_The records_
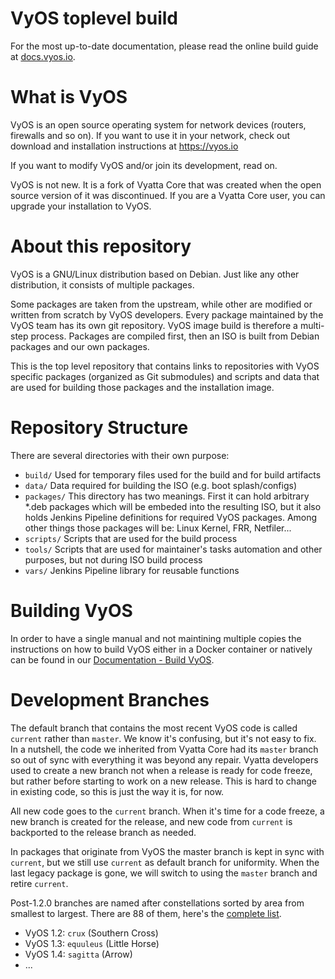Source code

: 
VyOS toplevel build
===================

For the most up-to-date documentation, please read the online build guide at
[docs.vyos.io](https://docs.vyos.io/en/latest/contributing/build-vyos.html).

# What is VyOS

VyOS is an open source operating system for network devices (routers, firewalls
and so on). If you want to use it in your network, check out download and
installation instructions at https://vyos.io

If you want to modify VyOS and/or join its development, read on.

VyOS is not new. It is a fork of Vyatta Core that was created when the open
source version of it was discontinued. If you are a Vyatta Core user, you can
upgrade your installation to VyOS.

# About this repository

VyOS is a GNU/Linux distribution based on Debian. Just like any other
distribution, it consists of multiple packages.

Some packages are taken from the upstream, while other are modified or written
from scratch by VyOS developers. Every package maintained by the VyOS team has
its own git repository. VyOS image build is therefore a multi-step process.
Packages are compiled first, then an ISO is built from Debian packages and our
own packages.

This is the top level repository that contains links to repositories with VyOS
specific packages (organized as Git submodules) and scripts and data that are
used for building those packages and the installation image.

# Repository Structure

There are several directories with their own purpose:

 * `build/`    Used for temporary files used for the build and for build artifacts
 * `data/`     Data required for building the ISO (e.g. boot splash/configs)
 * `packages/` This directory has two meanings. First it can hold arbitrary *.deb
               packages which will be embeded into the resulting ISO, but it also
                holds Jenkins Pipeline definitions for required VyOS packages.
               Among other things those packages will be: Linux Kernel, FRR,
               Netfiler...
 * `scripts/`  Scripts that are used for the build process
 * `tools/`    Scripts that are used for maintainer's tasks automation and other
               purposes, but not during ISO build process
 * `vars/`     Jenkins Pipeline library for reusable functions

# Building VyOS

In order to have a single manual and not maintining multiple copies the
instructions on how to build VyOS either in a Docker container or natively can
be found in our [Documentation - Build VyOS](https://docs.vyos.io/en/latest/contributing/build-vyos.html).

# Development Branches

The default branch that contains the most recent VyOS code is called `current`
rather than `master`. We know it's confusing, but it's not easy to fix. In a
nutshell, the code we inherited from Vyatta Core had its `master` branch so out
of sync with everything it was beyond any repair. Vyatta developers used to create
a new branch not when a release is ready for code freeze, but rather before
starting to work on a new release. This is hard to change in existing code, so
this is just the way it is, for now.

All new code goes to the `current` branch. When it's time for a code freeze, a
new branch is created for the release, and new code from `current` is backported
to the release branch as needed.

In packages that originate from VyOS the master branch is kept in sync with
`current`, but we still use `current` as default branch for uniformity. When the
last legacy package is gone, we will switch to using the `master` branch and
retire `current`.

Post-1.2.0 branches are named after constellations sorted by area from smallest
to largest. There are 88 of them, here's the
[complete list](https://en.wikipedia.org/wiki/IAU_designated_constellations_by_area).

* VyOS 1.2: `crux` (Southern Cross)
* VyOS 1.3: `equuleus` (Little Horse)
* VyOS 1.4: `sagitta` (Arrow)
* ...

_Task prompt_
Could you give all the records again, exactly, minus the pictures?

_Solution for this problem_
Source code

: 
VyOS toplevel build
===================

For the most up-to-date documentation, please read the online build guide at
[docs.vyos.io](https://docs.vyos.io/en/latest/contributing/build-vyos.html).

# What is VyOS

VyOS is an open source operating system for network devices (routers, firewalls
and so on). If you want to use it in your network, check out download and
installation instructions at https://vyos.io

If you want to modify VyOS and/or join its development, read on.

VyOS is not new. It is a fork of Vyatta Core that was created when the open
source version of it was discontinued. If you are a Vyatta Core user, you can
upgrade your installation to VyOS.

# About this repository

VyOS is a GNU/Linux distribution based on Debian. Just like any other
distribution, it consists of multiple packages.

Some packages are taken from the upstream, while other are modified or written
from scratch by VyOS developers. Every package maintained by the VyOS team has
its own git repository. VyOS image build is therefore a multi-step process.
Packages are compiled first, then an ISO is built from Debian packages and our
own packages.

This is the top level repository that contains links to repositories with VyOS
specific packages (organized as Git submodules) and scripts and data that are
used for building those packages and the installation image.

# Repository Structure

There are several directories with their own purpose:

 * `build/`    Used for temporary files used for the build and for build artifacts
 * `data/`     Data required for building the ISO (e.g. boot splash/configs)
 * `packages/` This directory has two meanings. First it can hold arbitrary *.deb
               packages which will be embeded into the resulting ISO, but it also
                holds Jenkins Pipeline definitions for required VyOS packages.
               Among other things those packages will be: Linux Kernel, FRR,
               Netfiler...
 * `scripts/`  Scripts that are used for the build process
 * `tools/`    Scripts that are used for maintainer's tasks automation and other
               purposes, but not during ISO build process
 * `vars/`     Jenkins Pipeline library for reusable functions

# Building VyOS

In order to have a single manual and not maintining multiple copies the
instructions on how to build VyOS either in a Docker container or natively can
be found in our [Documentation - Build VyOS](https://docs.vyos.io/en/latest/contributing/build-vyos.html).

# Development Branches

The default branch that contains the most recent VyOS code is called `current`
rather than `master`. We know it's confusing, but it's not easy to fix. In a
nutshell, the code we inherited from Vyatta Core had its `master` branch so out
of sync with everything it was beyond any repair. Vyatta developers used to create
a new branch not when a release is ready for code freeze, but rather before
starting to work on a new release. This is hard to change in existing code, so
this is just the way it is, for now.

All new code goes to the `current` branch. When it's time for a code freeze, a
new branch is created for the release, and new code from `current` is backported
to the release branch as needed.

In packages that originate from VyOS the master branch is kept in sync with
`current`, but we still use `current` as default branch for uniformity. When the
last legacy package is gone, we will switch to using the `master` branch and
retire `current`.

Post-1.2.0 branches are named after constellations sorted by area from smallest
to largest. There are 88 of them, here's the
[complete list](https://en.wikipedia.org/wiki/IAU_designated_constellations_by_area).

* VyOS 1.2: `crux` (Southern Cross)
* VyOS 1.3: `equuleus` (Little Horse)
* VyOS 1.4: `sagitta` (Arrow)
* ...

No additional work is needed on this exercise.